What you should repeat is the run of lines from the top of the listing below through the line with "template classes and", exactly, with no pictures.

Start of AVAILABLE DATA

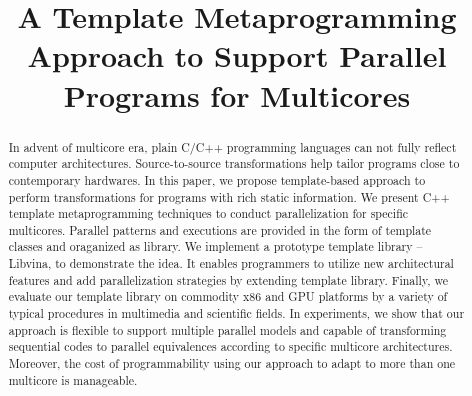 \documentclass[conference]{IEEEtran}
\begin{document}
\title{A Template Metaprogramming Approach to Support Parallel
  Programs for Multicores}


\author{
}
\maketitle


\begin{abstract}
In advent of multicore era, plain C/C++ programming languages can not
fully reflect computer architectures. Source-to-source
transformations help tailor programs close to contemporary
hardwares. In this paper, we propose template-based approach to perform 
transformations for programs with rich static information.
We present C++ template metaprogramming techniques to conduct
parallelization for specific
multicores. Parallel patterns and executions are provided in the form of
template classes and oraganized as library. We implement a prototype
template library -- Libvina, to demonstrate the idea. It enables
programmers to utilize new architectural
features and add parallelization strategies by extending template library. 
Finally, we evaluate our template library on
commodity x86 and GPU platforms by a variety of typical procedures
in multimedia and scientific fields. In experiments, we show that our
approach is flexible to support multiple parallel models and capable
of transforming sequential codes to parallel equivalences according to
specific multicore architectures. Moreover, the cost of programmability using our
approach to adapt to more than one multicore is manageable.
\end{abstract}

\IEEEpeerreviewmaketitle



%






%





\end{document}
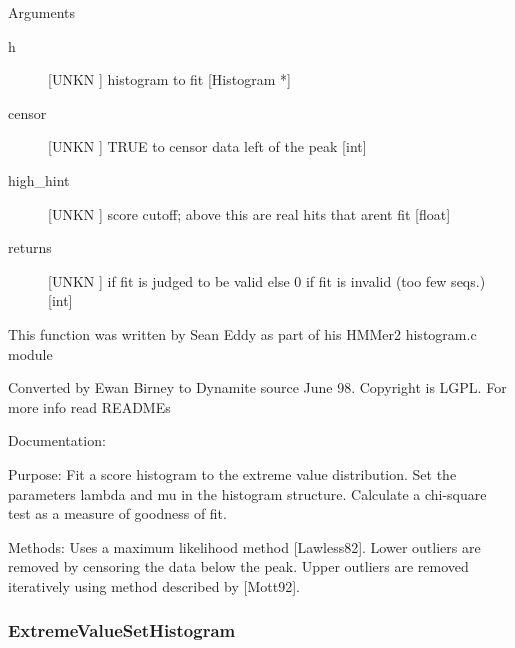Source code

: Arguments
\begin{description}
\item[h] [UNKN ] histogram to fit [Histogram *]
\item[censor] [UNKN ] TRUE to censor data left of the peak [int]
\item[high_hint] [UNKN ] score cutoff; above this are real hits that arent fit [float]
\item[returns] [UNKN ] if fit is judged to be valid else 0 if fit is invalid (too few seqs.) [int]
\end{description}


This function was written by Sean Eddy
as part of his HMMer2 histogram.c module


Converted by Ewan Birney to Dynamite source June 98.
Copyright is LGPL. For more info read READMEs


Documentation:


Purpose:  Fit a score histogram to the extreme value 
distribution. Set the parameters lambda
and mu in the histogram structure. Calculate
a chi-square test as a measure of goodness of fit. 


Methods:  Uses a maximum likelihood method [Lawless82].
Lower outliers are removed by censoring the data below the peak.
Upper outliers are removed iteratively using method 
described by [Mott92].


\subsubsection{ExtremeValueSetHistogram}

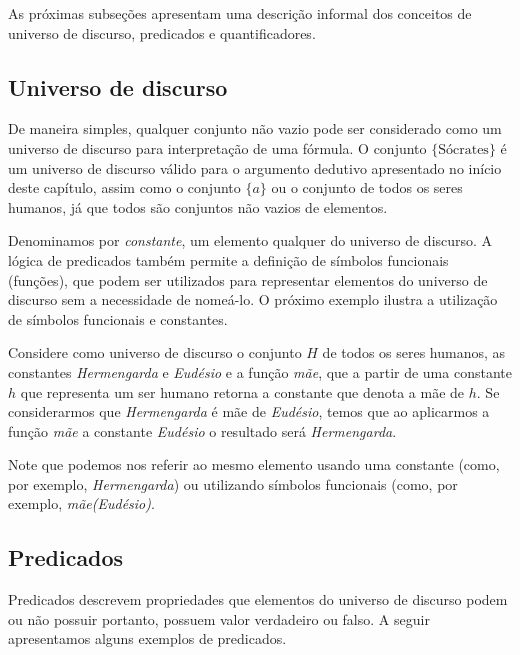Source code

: As próximas subseções apresentam uma descrição informal dos conceitos
de universo de discurso, predicados e quantificadores.

\subsection{Universo de discurso}

De maneira simples, qualquer conjunto não vazio pode ser considerado
como um universo de discurso para interpretação de uma fórmula.
O conjunto $\{\text{Sócrates}\}$ é um universo de discurso válido para o
argumento dedutivo apresentado no início deste capítulo, assim como o
conjunto $\{a\}$ ou o conjunto de todos os seres humanos,
já que todos são conjuntos não vazios de elementos.

Denominamos por \textit{constante}, um elemento qualquer do
universo de discurso. A lógica de predicados também permite a
definição de símbolos funcionais (funções), que podem ser utilizados
para representar elementos do universo de discurso sem a necessidade
de nomeá-lo. O próximo exemplo ilustra a utilização de símbolos
funcionais e constantes.

\begin{Example}
Considere como universo de discurso o conjunto $H$ de todos os seres
humanos, as constantes \textit{Hermengarda} e \textit{Eudésio} e a
função \textit{mãe}, que a partir de uma constante $h$ que representa um
ser humano retorna a constante que denota a mãe de $h$. Se
considerarmos que \textit{Hermengarda} é mãe de \textit{Eudésio}, temos que ao
aplicarmos a função \textit{mãe} a constante \textit{Eudésio} o
resultado será \textit{Hermengarda}.

Note que podemos nos referir ao mesmo elemento usando uma constante
(como, por exemplo, \textit{Hermengarda}) ou utilizando símbolos
funcionais (como, por exemplo, \textit{mãe(Eudésio)}.
\end{Example}

\subsection{Predicados}

Predicados descrevem propriedades que elementos do universo de
discurso podem ou não possuir portanto, possuem valor verdadeiro ou
falso. A seguir apresentamos alguns exemplos de predicados.

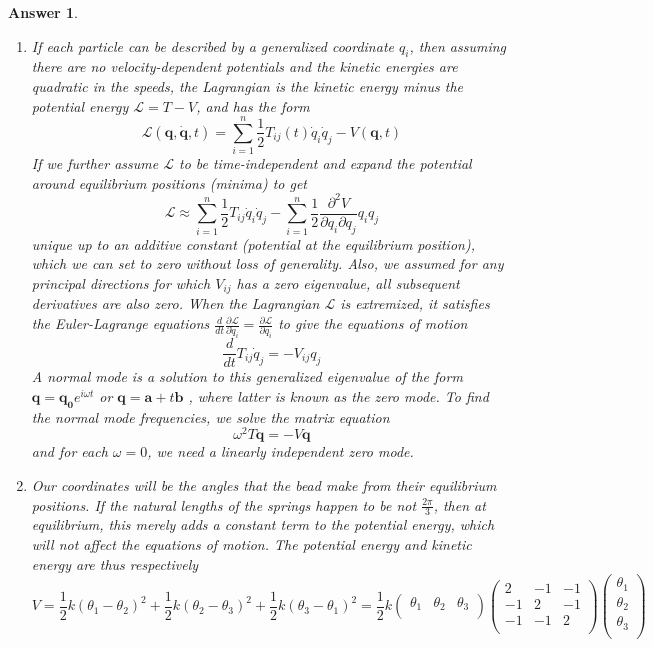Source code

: \documentclass[a4paper]{article}
\newtheorem{ans}{Answer}[section]
\theoremstyle{new}
\begin{document}
\begin{ans}\leavevmode
\begin{enumerate}[label=(\alph*)]
\item If each particle can be described by a generalized coordinate $q_i$, then assuming there are no velocity-dependent potentials and the kinetic energies are quadratic in the speeds, the Lagrangian is the kinetic energy minus the potential energy $\mathcal{L}=T-V$, and has the form
$$\mathcal{L}(\mathbf{q},\mathbf{\dot{q}},t)=\sum_{i=1}^n\frac{1}{2}T_{ij}(t)\dot{q}_i\dot{q}_j-V(\mathbf{q},t)$$
If we further assume $\mathcal{L}$ to be time-independent and expand the potential around equilibrium positions (minima) to get
$$\mathcal{L}\approx\sum_{i=1}^n\frac{1}{2}T_{ij}\dot{q}_i\dot{q}_j-\sum_{i=1}^n\frac{1}{2}\frac{\partial^2V}{\partial q_i\partial q_j}q_iq_j$$
unique up to an additive constant (potential at the equilibrium position), which we can set to zero without loss of generality. Also, we assumed for any principal directions for which $V_{ij}$ has a zero eigenvalue, all subsequent derivatives are also zero. When the Lagrangian $\mathcal{L}$ is extremized, it satisfies the Euler-Lagrange equations $\frac{d}{dt}\frac{\partial\mathcal{L}}{\partial\dot{q}_i}=\frac{\partial\mathcal{L}}{\partial q_i}$ to give the equations of motion
$$\frac{d}{dt}T_{ij}\dot{q}_j=-V_{ij}q_j$$
A normal mode is a solution to this generalized eigenvalue of the form $\mathbf{q}=\mathbf{q_0}e^{i\omega t}$ or $\mathbf{q}=\mathbf{a}+t\mathbf{b}$
, where latter is known as the zero mode. To find the normal mode frequencies, we solve the matrix equation
$$\omega^2T\mathbf{q}=-V\mathbf{q}$$
and for each $\omega=0$, we need a linearly independent zero mode.
\item Our coordinates will be the angles that the bead make from their equilibrium positions. If the natural lengths of the springs happen to be not $\frac{2\pi}{3}$, then at equilibrium, this merely adds a constant term to the potential energy, which will not affect the equations of motion. The potential energy and kinetic energy are thus respectively
$$V=\frac{1}{2}k(\theta_1-\theta_2)^2+\frac{1}{2}k(\theta_2-\theta_3)^2+\frac{1}{2}k(\theta_3-\theta_1)^2=\frac{1}{2}k\begin{pmatrix}\theta_1&\theta_2&\theta_3\\\end{pmatrix}\begin{pmatrix}2&-1&-1\\-1&2&-1\\-1&-1&2\\\end{pmatrix}\begin{pmatrix}\theta_1\\\theta_2\\\theta_3\\\end{pmatrix}$$

\end{enumerate}
\end{ans}
\end{document}
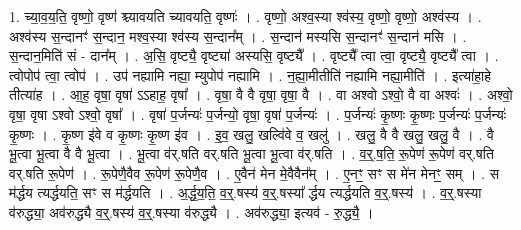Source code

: \documentclass[17pt]{extarticle}
\begin{document}
1. च्या॒व॒य॒ति॒ वृष्णो॒ वृष्ण॑ श्च्यावयति च्यावयति॒ वृष्णः॑ । . वृष्णो॒ अश्व॒स्या श्व॑स्य॒ वृष्णो॒ वृष्णो॒ अश्व॑स्य । . अश्व॑स्य स॒न्दानꣳ॑ स॒न्दान॒ मश्व॒स्या श्व॑स्य स॒न्दान᳚म् । . स॒न्दान॑ मस्यसि स॒न्दानꣳ॑ स॒न्दान॑ मसि । . स॒न्दान॒मिति॑ सं - दान᳚म् । . अ॒सि॒ वृष्ट्यै॒ वृष्ट्या॑ अस्यसि॒ वृष्ट्यै᳚ । . वृष्ट्यै᳚ त्वा त्वा॒ वृष्ट्यै॒ वृष्ट्यै᳚ त्वा । . त्वोपोप॑ त्वा॒ त्वोप॑ । . उप॑ नह्यामि नह्या॒ म्युपोप॑ नह्यामि । . न॒ह्या॒मीतीति॑ नह्यामि नह्या॒मीति॑ । . इत्या॑हा॒हे तीत्या॑ह । . आ॒ह॒ वृषा॒ वृषा॑ ऽऽहाह॒ वृषा᳚ । . वृषा॒ वै वै वृषा॒ वृषा॒ वै । . वा अश्वो ऽश्वो॒ वै वा अश्वः॑ । . अश्वो॒ वृषा॒ वृषा ऽश्वो ऽश्वो॒ वृषा᳚ । . वृषा॑ प॒र्जन्यः॑ प॒र्जन्यो॒ वृषा॒ वृषा॑ प॒र्जन्यः॑ । . प॒र्जन्यः॑ कृ॒ष्णः कृ॒ष्णः प॒र्जन्यः॑ प॒र्जन्यः॑ कृ॒ष्णः । . कृ॒ष्ण इ॑वे व कृ॒ष्णः कृ॒ष्ण इ॑व । . इ॒व॒ खलु॒ खल्वि॑वे व॒ खलु॑ । . खलु॒ वै वै खलु॒ खलु॒ वै । . वै भू॒त्वा भू॒त्वा वै वै भू॒त्वा । . भू॒त्वा व॑र्.षति वर्.षति भू॒त्वा भू॒त्वा व॑र्.षति । . व॒र्॒.ष॒ति॒ रू॒पेण॑ रू॒पेण॑ वर्.षति वर्.षति रू॒पेण॑ । . रू॒पेणै॒वैव रू॒पेण॑ रू॒पेणै॒व । . ए॒वैन॑ मेन मे॒वैवैन᳚म् । . ए॒नꣳ॒॒ सꣳ स मे॑न मेनꣳ॒॒ सम् । . स म॑र्द्धय त्यर्द्धयति॒ सꣳ स म॑र्द्धयति । . अ॒र्द्ध॒य॒ति॒ व॒र्॒.षस्य॑ व॒र्॒.षस्या᳚ र्द्धय त्यर्द्धयति व॒र्॒.षस्य॑ । . व॒र्॒.षस्या व॑रुद्ध्या॒ अव॑रुद्ध्यै व॒र्॒.षस्य॑ व॒र्॒.षस्या व॑रुद्ध्यै । . अव॑रुद्ध्या॒ इत्यव॑ - रु॒द्ध्यै॒ । \newline
\end{document}
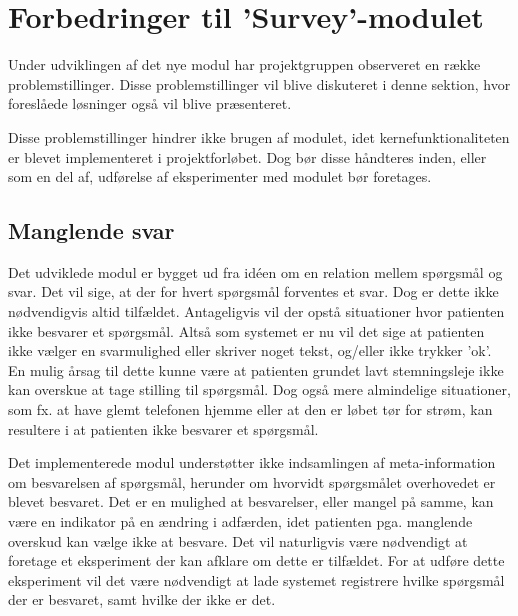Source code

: 
\section{Forbedringer til 'Survey'-modulet}
Under udviklingen af det nye modul har projektgruppen observeret en række problemstillinger.
Disse problemstillinger vil blive diskuteret i denne sektion, hvor foreslåede løsninger også vil blive præsenteret.

Disse problemstillinger hindrer ikke brugen af modulet, idet kernefunktionaliteten er blevet implementeret i projektforløbet.
Dog bør disse håndteres inden, eller som en del af, udførelse af eksperimenter med modulet bør foretages.

\subsection{Manglende svar}
Det udviklede modul er bygget ud fra idéen om en relation mellem spørgsmål og svar.
Det vil sige, at der for hvert spørgsmål forventes et svar.
Dog er dette ikke nødvendigvis altid tilfældet.
Antageligvis vil der opstå situationer hvor patienten ikke besvarer et spørgsmål.
Altså som systemet er nu vil det sige at patienten ikke vælger en svarmulighed eller skriver noget tekst, og/eller ikke trykker 'ok'.
En mulig årsag til dette kunne være at patienten grundet lavt stemningsleje ikke kan overskue at tage stilling til spørgsmål.
Dog også mere almindelige situationer, som fx. at have glemt telefonen hjemme eller at den er løbet tør for strøm, kan resultere i at patienten ikke besvarer et spørgsmål.

Det implementerede modul understøtter ikke indsamlingen af meta-information om besvarelsen af spørgsmål, herunder om hvorvidt spørgsmålet overhovedet er blevet besvaret.
Det er en mulighed at besvarelser, eller mangel på samme, kan være en indikator på en ændring i adfærden, idet patienten pga. manglende overskud kan vælge ikke at besvare.
Det vil naturligvis være nødvendigt at foretage et eksperiment der kan afklare om dette er tilfældet.
For at udføre dette eksperiment vil det være nødvendigt at lade systemet registrere hvilke spørgsmål der er besvaret, samt hvilke der ikke er det.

End of AVAILABLE DATA

• ANSWER FOR THE TASK:
 \documentclass[conference]{IEEEtran}
\begin{document}
\title{A Template Metaprogramming Approach to Support Parallel
  Programs for Multicores}


\author{
}
\maketitle


\begin{abstract}
In advent of multicore era, plain C/C++ programming languages can not
fully reflect computer architectures. Source-to-source
transformations help tailor programs close to contemporary
hardwares. In this paper, we propose template-based approach to perform 
transformations for programs with rich static information.
We present C++ template metaprogramming techniques to conduct
parallelization for specific
multicores. Parallel patterns and executions are provided in the form of
template classes and oraganized as library. We implement a prototype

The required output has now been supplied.